All the data beneath this line is to be reproduced exactly.

--- Extracted records ---

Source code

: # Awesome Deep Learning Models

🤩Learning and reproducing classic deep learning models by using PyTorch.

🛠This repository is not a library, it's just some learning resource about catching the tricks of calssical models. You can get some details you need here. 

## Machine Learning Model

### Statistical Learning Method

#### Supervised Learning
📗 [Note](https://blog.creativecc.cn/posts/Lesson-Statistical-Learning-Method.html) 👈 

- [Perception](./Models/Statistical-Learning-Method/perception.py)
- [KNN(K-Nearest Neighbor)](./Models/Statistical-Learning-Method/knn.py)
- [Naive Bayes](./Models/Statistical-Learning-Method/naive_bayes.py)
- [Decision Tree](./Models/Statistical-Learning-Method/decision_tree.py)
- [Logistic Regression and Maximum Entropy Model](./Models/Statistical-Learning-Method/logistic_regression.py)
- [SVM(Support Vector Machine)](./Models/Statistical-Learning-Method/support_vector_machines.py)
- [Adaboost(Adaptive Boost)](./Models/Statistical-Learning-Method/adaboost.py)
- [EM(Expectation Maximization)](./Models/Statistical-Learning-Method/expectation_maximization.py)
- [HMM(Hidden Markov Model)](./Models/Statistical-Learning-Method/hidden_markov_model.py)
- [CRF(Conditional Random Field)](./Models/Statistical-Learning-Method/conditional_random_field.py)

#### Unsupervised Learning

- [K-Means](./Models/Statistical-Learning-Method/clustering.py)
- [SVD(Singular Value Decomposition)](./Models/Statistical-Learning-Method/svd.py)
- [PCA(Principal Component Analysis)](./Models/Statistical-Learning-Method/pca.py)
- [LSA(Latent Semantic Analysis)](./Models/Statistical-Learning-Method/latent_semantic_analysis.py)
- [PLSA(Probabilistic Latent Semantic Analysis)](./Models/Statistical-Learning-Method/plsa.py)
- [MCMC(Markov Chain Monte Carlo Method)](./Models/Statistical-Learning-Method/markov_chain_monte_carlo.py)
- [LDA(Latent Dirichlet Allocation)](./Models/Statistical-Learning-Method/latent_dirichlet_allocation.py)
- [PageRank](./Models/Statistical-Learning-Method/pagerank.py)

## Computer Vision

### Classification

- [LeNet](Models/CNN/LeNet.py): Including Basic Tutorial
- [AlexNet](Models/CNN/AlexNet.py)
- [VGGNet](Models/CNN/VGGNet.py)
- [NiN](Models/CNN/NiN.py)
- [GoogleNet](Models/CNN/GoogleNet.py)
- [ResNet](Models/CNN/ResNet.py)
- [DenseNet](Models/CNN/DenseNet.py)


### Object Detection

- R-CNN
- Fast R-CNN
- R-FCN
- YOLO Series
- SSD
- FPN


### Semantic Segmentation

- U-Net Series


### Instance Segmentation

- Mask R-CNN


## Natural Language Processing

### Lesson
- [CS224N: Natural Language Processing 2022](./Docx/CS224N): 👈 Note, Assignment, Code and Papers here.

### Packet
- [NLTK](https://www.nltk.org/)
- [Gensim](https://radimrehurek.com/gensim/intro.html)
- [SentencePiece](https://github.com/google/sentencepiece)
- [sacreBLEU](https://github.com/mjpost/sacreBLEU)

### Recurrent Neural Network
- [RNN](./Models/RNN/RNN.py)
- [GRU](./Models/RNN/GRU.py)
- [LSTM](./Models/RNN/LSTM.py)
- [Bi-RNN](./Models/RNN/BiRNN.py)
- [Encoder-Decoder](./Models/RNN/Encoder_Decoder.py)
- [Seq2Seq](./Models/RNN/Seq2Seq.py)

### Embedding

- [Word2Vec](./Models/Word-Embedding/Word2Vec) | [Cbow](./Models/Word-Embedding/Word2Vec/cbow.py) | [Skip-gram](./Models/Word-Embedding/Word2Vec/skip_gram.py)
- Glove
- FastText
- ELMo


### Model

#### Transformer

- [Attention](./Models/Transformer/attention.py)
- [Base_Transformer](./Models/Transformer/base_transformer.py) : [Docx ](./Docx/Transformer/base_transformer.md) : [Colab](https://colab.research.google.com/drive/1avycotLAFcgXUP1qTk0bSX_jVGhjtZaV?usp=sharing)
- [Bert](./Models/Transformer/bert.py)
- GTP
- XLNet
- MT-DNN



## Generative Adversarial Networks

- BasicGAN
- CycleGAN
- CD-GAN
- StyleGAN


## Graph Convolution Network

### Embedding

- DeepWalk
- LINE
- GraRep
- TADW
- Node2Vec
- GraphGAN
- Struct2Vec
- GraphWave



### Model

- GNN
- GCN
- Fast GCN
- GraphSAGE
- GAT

---

Reply |
Source code

: # Awesome Deep Learning Models

🤩Learning and reproducing classic deep learning models by using PyTorch.

🛠This repository is not a library, it's just some learning resource about catching the tricks of calssical models. You can get some details you need here. 

## Machine Learning Model

### Statistical Learning Method

#### Supervised Learning
📗 [Note](https://blog.creativecc.cn/posts/Lesson-Statistical-Learning-Method.html) 👈 

- [Perception](./Models/Statistical-Learning-Method/perception.py)
- [KNN(K-Nearest Neighbor)](./Models/Statistical-Learning-Method/knn.py)
- [Naive Bayes](./Models/Statistical-Learning-Method/naive_bayes.py)
- [Decision Tree](./Models/Statistical-Learning-Method/decision_tree.py)
- [Logistic Regression and Maximum Entropy Model](./Models/Statistical-Learning-Method/logistic_regression.py)
- [SVM(Support Vector Machine)](./Models/Statistical-Learning-Method/support_vector_machines.py)
- [Adaboost(Adaptive Boost)](./Models/Statistical-Learning-Method/adaboost.py)
- [EM(Expectation Maximization)](./Models/Statistical-Learning-Method/expectation_maximization.py)
- [HMM(Hidden Markov Model)](./Models/Statistical-Learning-Method/hidden_markov_model.py)
- [CRF(Conditional Random Field)](./Models/Statistical-Learning-Method/conditional_random_field.py)

#### Unsupervised Learning

- [K-Means](./Models/Statistical-Learning-Method/clustering.py)
- [SVD(Singular Value Decomposition)](./Models/Statistical-Learning-Method/svd.py)
- [PCA(Principal Component Analysis)](./Models/Statistical-Learning-Method/pca.py)
- [LSA(Latent Semantic Analysis)](./Models/Statistical-Learning-Method/latent_semantic_analysis.py)
- [PLSA(Probabilistic Latent Semantic Analysis)](./Models/Statistical-Learning-Method/plsa.py)
- [MCMC(Markov Chain Monte Carlo Method)](./Models/Statistical-Learning-Method/markov_chain_monte_carlo.py)
- [LDA(Latent Dirichlet Allocation)](./Models/Statistical-Learning-Method/latent_dirichlet_allocation.py)
- [PageRank](./Models/Statistical-Learning-Method/pagerank.py)

## Computer Vision

### Classification

- [LeNet](Models/CNN/LeNet.py): Including Basic Tutorial
- [AlexNet](Models/CNN/AlexNet.py)
- [VGGNet](Models/CNN/VGGNet.py)
- [NiN](Models/CNN/NiN.py)
- [GoogleNet](Models/CNN/GoogleNet.py)
- [ResNet](Models/CNN/ResNet.py)
- [DenseNet](Models/CNN/DenseNet.py)


### Object Detection

- R-CNN
- Fast R-CNN
- R-FCN
- YOLO Series
- SSD
- FPN


### Semantic Segmentation

- U-Net Series


### Instance Segmentation

- Mask R-CNN


## Natural Language Processing

### Lesson
- [CS224N: Natural Language Processing 2022](./Docx/CS224N): 👈 Note, Assignment, Code and Papers here.

### Packet
- [NLTK](https://www.nltk.org/)
- [Gensim](https://radimrehurek.com/gensim/intro.html)
- [SentencePiece](https://github.com/google/sentencepiece)
- [sacreBLEU](https://github.com/mjpost/sacreBLEU)

### Recurrent Neural Network
- [RNN](./Models/RNN/RNN.py)
- [GRU](./Models/RNN/GRU.py)
- [LSTM](./Models/RNN/LSTM.py)
- [Bi-RNN](./Models/RNN/BiRNN.py)
- [Encoder-Decoder](./Models/RNN/Encoder_Decoder.py)
- [Seq2Seq](./Models/RNN/Seq2Seq.py)

### Embedding

- [Word2Vec](./Models/Word-Embedding/Word2Vec) | [Cbow](./Models/Word-Embedding/Word2Vec/cbow.py) | [Skip-gram](./Models/Word-Embedding/Word2Vec/skip_gram.py)
- Glove
- FastText
- ELMo


### Model

#### Transformer

- [Attention](./Models/Transformer/attention.py)
- [Base_Transformer](./Models/Transformer/base_transformer.py) : [Docx ](./Docx/Transformer/base_transformer.md) : [Colab](https://colab.research.google.com/drive/1avycotLAFcgXUP1qTk0bSX_jVGhjtZaV?usp=sharing)
- [Bert](./Models/Transformer/bert.py)
- GTP
- XLNet
- MT-DNN



## Generative Adversarial Networks

- BasicGAN
- CycleGAN
- CD-GAN
- StyleGAN


## Graph Convolution Network

### Embedding

- DeepWalk
- LINE
- GraRep
- TADW
- Node2Vec
- GraphGAN
- Struct2Vec
- GraphWave



### Model

- GNN
- GCN
- Fast GCN
- GraphSAGE
- GAT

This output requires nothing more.